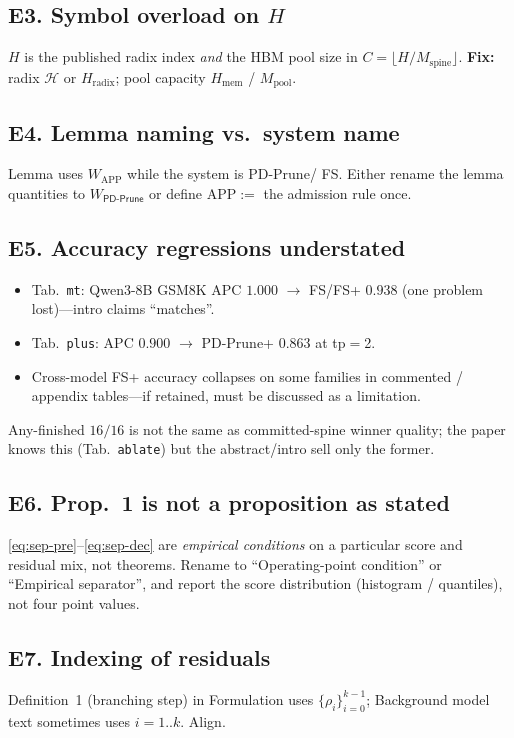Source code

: \documentclass[11pt]{article}
\newcommand{\sys}{\textsf{PD-Prune}\xspace}
\newcommand{\plus}{\textsf{PD-Prune+}}
\newcommand{\Work}{W}
\begin{document}
\subsection{E3. Symbol overload on $H$}
$H$ is the published radix index \emph{and} the HBM pool size in
$C=\lfloor H/M_{\mathrm{spine}}\rfloor$.
\textbf{Fix:} radix $\mathcal{H}$ or $H_{\mathrm{radix}}$; pool capacity
$H_{\mathrm{mem}}$ / $M_{\mathrm{pool}}$.

\subsection{E4. Lemma naming vs.\ system name}
Lemma uses $\Work_{\mathrm{APP}}$ while the system is \sys / FS.
Either rename the lemma quantities to $\Work_{\sys}$ or define APP$:=$ the
admission rule once.

\subsection{E5. Accuracy regressions understated}
\begin{itemize}
  \item Tab.~\texttt{mt}: Qwen3-8B GSM8K APC $1.000$ $\to$ FS/FS+ $0.938$
        (one problem lost)---intro claims ``matches''.
  \item Tab.~\texttt{plus}: APC $0.900$ $\to$ \plus{} $0.863$ at tp$=$2.
  \item Cross-model FS+ accuracy collapses on some families in commented /
        appendix tables---if retained, must be discussed as a limitation.
\end{itemize}
Any-finished $16/16$ is not the same as committed-spine winner quality;
the paper knows this (Tab.~\texttt{ablate}) but the abstract/intro sell only
the former.

\subsection{E6. Prop.~1 is not a proposition as stated}
\eqref{eq:sep-pre}--\eqref{eq:sep-dec} are \emph{empirical conditions} on a
particular score and residual mix, not theorems. Rename to
``Operating-point condition'' or ``Empirical separator'', and report the
score distribution (histogram / quantiles), not four point values.

\subsection{E7. Indexing of residuals}
Definition~1 (branching step) in Formulation uses $\{\rho_i\}_{i=0}^{k-1}$;
Background model text sometimes uses $i=1..k$. Align.
\end{document}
=======
▶ [INSTRUCTIONS TO FOLLOW]
Retype the records exactly, but skip the pictures.

▶ [SOLVED EXERCISE]
Source code

: \documentclass[11pt]{article}
\newcommand{\sys}{\textsf{PD-Prune}\xspace}
\newcommand{\plus}{\textsf{PD-Prune+}}
\newcommand{\Work}{W}
\begin{document}
\subsection{E3. Symbol overload on $H$}
$H$ is the published radix index \emph{and} the HBM pool size in
$C=\lfloor H/M_{\mathrm{spine}}\rfloor$.
\textbf{Fix:} radix $\mathcal{H}$ or $H_{\mathrm{radix}}$; pool capacity
$H_{\mathrm{mem}}$ / $M_{\mathrm{pool}}$.

\subsection{E4. Lemma naming vs.\ system name}
Lemma uses $\Work_{\mathrm{APP}}$ while the system is \sys / FS.
Either rename the lemma quantities to $\Work_{\sys}$ or define APP$:=$ the
admission rule once.

\subsection{E5. Accuracy regressions understated}
\begin{itemize}
  \item Tab.~\texttt{mt}: Qwen3-8B GSM8K APC $1.000$ $\to$ FS/FS+ $0.938$
        (one problem lost)---intro claims ``matches''.
  \item Tab.~\texttt{plus}: APC $0.900$ $\to$ \plus{} $0.863$ at tp$=$2.
  \item Cross-model FS+ accuracy collapses on some families in commented /
        appendix tables---if retained, must be discussed as a limitation.
\end{itemize}
Any-finished $16/16$ is not the same as committed-spine winner quality;
the paper knows this (Tab.~\texttt{ablate}) but the abstract/intro sell only
the former.

\subsection{E6. Prop.~1 is not a proposition as stated}
\eqref{eq:sep-pre}--\eqref{eq:sep-dec} are \emph{empirical conditions} on a
particular score and residual mix, not theorems. Rename to
``Operating-point condition'' or ``Empirical separator'', and report the
score distribution (histogram / quantiles), not four point values.

\subsection{E7. Indexing of residuals}
Definition~1 (branching step) in Formulation uses $\{\rho_i\}_{i=0}^{k-1}$;
Background model text sometimes uses $i=1..k$. Align.
\end{document}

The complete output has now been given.